The Search for Earth’s Aliens: a Waste of Time and Money?
Yesterday many news outlets chose to carry the story regarding internationally acclaimed theoretical physicist and cosmologist Paul Davies of Arizona State University, who (according to press releases) challenged the orthodox view
that there is only one form of life on Earth in a lecture titled “Shadow Life: Life As We Don’t Yet Know It.” Davies presented his case for “Earthbound Aliens” to the annual meeting of the American Association for the Advancement of Science, during a portion of the symposium titled “Weird Life.”
Though Davies calls his hypothetical lifeforms “shadow life”, this has little to do with anything related to the kinds of “shadow people” often described years ago by Art Bell on Coast to Coast AM. Instead, Davies is searching for bizarre life forms which may have differences so minute from those known to science that they could have managed to “fly below the radar”, so to speak, sporting such things as arsenic-based organisms. Arsenic, though poisonous to most living things, is deadly because it so easily replaces phosphorous in our chemistry… but what if some form of simple organism had managed to spring to life from the stuff? Might phosphorous, to these creatures, act much like arsenic would to other organisms?
“In the microbial realm some of those little organisms might have an alternative biochemistry that might represent a second or subsequent genesis event,” Davies says. “We can imagine a series of stop-go experiments in which life was formed and annihilated again and again, and it’s entirely possible that more than one form was left. Then there’s the issue of whether it could have survived to today, and formed a sort of shadow biosphere of all things that are not like the life we know.”
On one popular website that carried the story, I couldn’t help but notice a particular comment left by a man identifying himself as “Jimmy C”. Jimmy suggested that Davies’ presentation is “Just a pitch for more funding on uselessness, while millions of human beings – the lifeform that matters – are dying of starvation and a lack of basic necessities!” This is reminiscent of the comment made by Barack Obama during the Democratic debates, when the late Tim Russert asked him the following question: “The three astronauts of Apollo 11 that went to the moon back in 1969 all said they believe there is life beyond Earth. Do you agree?” Obama’s reply was “I don’t know, and I don’t presume to know. What I do know is that there is life here on Earth, and that we’re not attending to life here on Earth. We’re not taking care of kids who are alive, and unfortunately, are not getting health care. We’re not taking care of senior citizens, who are alive, and are seeing their heating prices go up. So as president, those are the people I will be attending to first.”

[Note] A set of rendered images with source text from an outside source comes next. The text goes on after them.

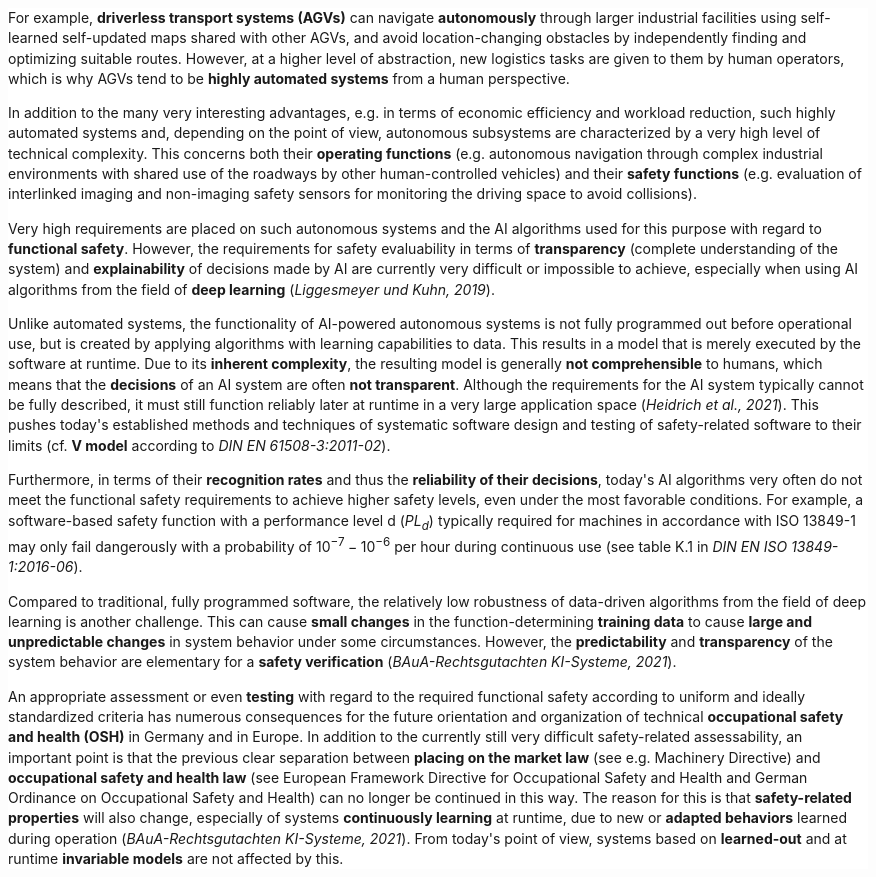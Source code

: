For example, **driverless transport systems (AGVs)** can navigate **autonomously** through larger industrial facilities using self-learned self-updated maps shared with other AGVs, and avoid location-changing obstacles by independently finding and optimizing suitable routes. However, at a higher level of abstraction, new logistics tasks are given to them by human operators, which is why AGVs tend to be **highly automated systems** from a human perspective.

In addition to the many very interesting advantages, e.g. in terms of economic efficiency and workload reduction, such highly automated systems and, depending on the point of view, autonomous subsystems are characterized by a very high level of technical complexity. This concerns both their **operating functions** (e.g. autonomous navigation through complex industrial environments with shared use of the roadways by other human-controlled vehicles) and their **safety functions** (e.g. evaluation of interlinked imaging and non-imaging safety sensors for monitoring the driving space to avoid collisions).

Very high requirements are placed on such autonomous systems and the AI algorithms used for this purpose with regard to **functional safety**. However, the requirements for safety evaluability in terms of **transparency** (complete understanding of the system) and **explainability** of decisions made by AI are currently very difficult or impossible to achieve, especially when using AI algorithms from the field of **deep learning** (<cite data-cite="Liggesmeyer_2019">Liggesmeyer und Kuhn, 2019</cite>).

Unlike automated systems, the functionality of AI-powered autonomous systems is not fully programmed out before operational use, but is created by applying algorithms with learning capabilities to data. This results in a model that is merely executed by the software at runtime. Due to its **inherent complexity**, the resulting model is generally **not comprehensible** to humans, which means that the **decisions** of an AI system are often **not transparent**. Although the requirements for the AI system typically cannot be fully described, it must still function reliably later at runtime in a very large application space (<cite data-cite="Schneider_2021">Heidrich et al., 2021</cite>). This pushes today's established methods and techniques of systematic software design and testing of safety-related software to their limits (cf. **V model** according to <cite data-cite="DIN_EN_61508-3_2011-02">DIN EN 61508-3:2011-02</cite>).

Furthermore, in terms of their **recognition rates** and thus the **reliability of their decisions**, today's AI algorithms very often do not meet the functional safety requirements to achieve higher safety levels, even under the most favorable conditions. For example, a software-based safety function with a performance level d $(PL_{d})$ typically required for machines in accordance with ISO 13849-1 may only fail dangerously with a probability of $10^{-7} - 10^{-6}$ per hour during continuous use (see table K.1 in <cite data-cite="DIN_EN_ISO_13849-1_2016">DIN EN ISO 13849-1:2016-06</cite>).

Compared to traditional, fully programmed software, the relatively low robustness of data-driven algorithms from the field of deep learning is another challenge. This can cause **small changes** in the function-determining **training data** to cause **large and unpredictable changes** in system behavior under some circumstances. However, the **predictability** and **transparency** of the system behavior are elementary for a **safety verification** (<cite data-cite="BAuA_Rechtsgutachten_KI_2021">BAuA-Rechtsgutachten KI-Systeme, 2021</cite>).

An appropriate assessment or even **testing** with regard to the required functional safety according to uniform and ideally standardized criteria has numerous consequences for the future orientation and organization of technical **occupational safety and health (OSH)** in Germany and in Europe. In addition to the currently still very difficult safety-related assessability, an important point is that the previous clear separation between **placing on the market law** (see e.g. Machinery Directive) and **occupational safety and health law** (see European Framework Directive for Occupational Safety and Health and German Ordinance on Occupational Safety and Health) can no longer be continued in this way. The reason for this is that **safety-related properties** will also change, especially of systems **continuously learning** at runtime, due to new or **adapted behaviors** learned during operation (<cite data-cite="BAuA_Rechtsgutachten_KI_2021">BAuA-Rechtsgutachten KI-Systeme, 2021</cite>). From today's point of view, systems based on **learned-out** and at runtime **invariable models** are not affected by this.
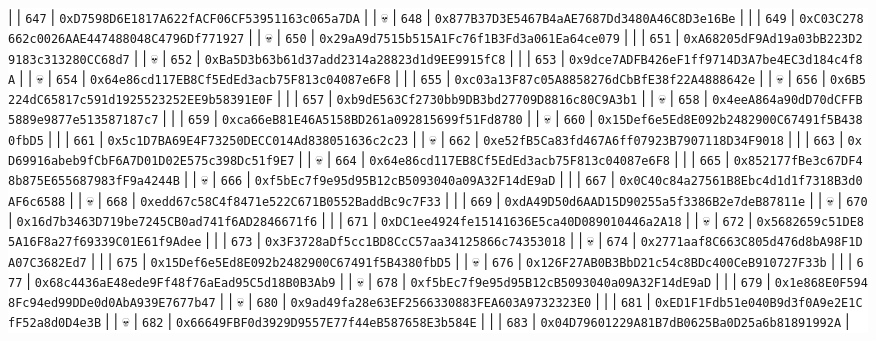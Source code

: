|  | `647` | `0xD7598D6E1817A622fACF06CF53951163c065a7DA` |
| 💀 | `648` | `0x877B37D3E5467B4aAE7687Dd3480A46C8D3e16Be` |
|  | `649` | `0xC03C278662c0026AAE447488048C4796Df771927` |
| 💀 | `650` | `0x29aA9d7515b515A1Fc76f1B3Fd3a061Ea64ce079` |
|  | `651` | `0xA68205dF9Ad19a03bB223D29183c313280CC68d7` |
| 💀 | `652` | `0xBa5D3b63b61d37add2314a28823d1d9EE9915fC8` |
|  | `653` | `0x9dce7ADFB426eF1ff9714D3A7be4EC3d184c4f8A` |
| 💀 | `654` | `0x64e86cd117EB8Cf5EdEd3acb75F813c04087e6F8` |
|  | `655` | `0xc03a13F87c05A8858276dCbBfE38f22A4888642e` |
| 💀 | `656` | `0x6B5224dC65817c591d1925523252EE9b58391E0F` |
|  | `657` | `0xb9dE563Cf2730bb9DB3bd27709D8816c80C9A3b1` |
| 💀 | `658` | `0x4eeA864a90dD70dCFFB5889e9877e513587187c7` |
|  | `659` | `0xca66eB81E46A5158BD261a092815699f51Fd8780` |
| 💀 | `660` | `0x15Def6e5Ed8E092b2482900C67491f5B4380fbD5` |
|  | `661` | `0x5c1D7BA69E4F73250DECC014Ad838051636c2c23` |
| 💀 | `662` | `0xe52fB5Ca83fd467A6ff07923B7907118D34F9018` |
|  | `663` | `0xD69916abeb9fCbF6A7D01D02E575c398Dc51f9E7` |
| 💀 | `664` | `0x64e86cd117EB8Cf5EdEd3acb75F813c04087e6F8` |
|  | `665` | `0x852177fBe3c67DF48b875E655687983fF9a4244B` |
| 💀 | `666` | `0xf5bEc7f9e95d95B12cB5093040a09A32F14dE9aD` |
|  | `667` | `0x0C40c84a27561B8Ebc4d1d1f7318B3d0AF6c6588` |
| 💀 | `668` | `0xedd67c58C4f8471e522C671B0552BaddBc9c7F33` |
|  | `669` | `0xdA49D50d6AAD15D90255a5f3386B2e7deB87811e` |
| 💀 | `670` | `0x16d7b3463D719be7245CB0ad741f6AD2846671f6` |
|  | `671` | `0xDC1ee4924fe15141636E5ca40D089010446a2A18` |
| 💀 | `672` | `0x5682659c51DE85A16F8a27f69339C01E61f9Adee` |
|  | `673` | `0x3F3728aDf5cc1BD8CcC57aa34125866c74353018` |
| 💀 | `674` | `0x2771aaf8C663C805d476d8bA98F1DA07C3682Ed7` |
|  | `675` | `0x15Def6e5Ed8E092b2482900C67491f5B4380fbD5` |
| 💀 | `676` | `0x126F27AB0B3BbD21c54c8BDc400CeB910727F33b` |
|  | `677` | `0x68c4436aE48ede9Ff48f76aEad95C5d18B0B3Ab9` |
| 💀 | `678` | `0xf5bEc7f9e95d95B12cB5093040a09A32F14dE9aD` |
|  | `679` | `0x1e868E0F5948Fc94ed99DDe0d0AbA939E7677b47` |
| 💀 | `680` | `0x9ad49fa28e63EF2566330883FEA603A9732323E0` |
|  | `681` | `0xED1F1Fdb51e040B9d3f0A9e2E1CfF52a8d0D4e3B` |
| 💀 | `682` | `0x66649FBF0d3929D9557E77f44eB587658E3b584E` |
|  | `683` | `0x04D79601229A81B7dB0625Ba0D25a6b81891992A` |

Of course, Obama’s reversal of the question was a brilliant way for a politician to revert the question into an oportunity to address “issues” during the debate, butI can’t help but feel that, in the long run, the scope of the argument seems to miss the mark. Who is to say, considering some amount of funding were to go towards the search for “alien” life here on Earth as Davies suggests, that we may not learn things about these organisms that could help revolutionize technology? What if, for instance, microbial life forms were discovered which, by nature of their genetic structure, were able to feed on other organisms which cause sickness in humans?
This is a rather simplistic example which illustrates how such a discovery might change the present health care system, but the possibilities are endless. In the absence of knowing of their existence, as well as their potential benefits, is it really fair to say that searching for alternative forms of life on our planet is a waste of time and money? What else might we learn from the discovery of such “shadow life” here on Earth?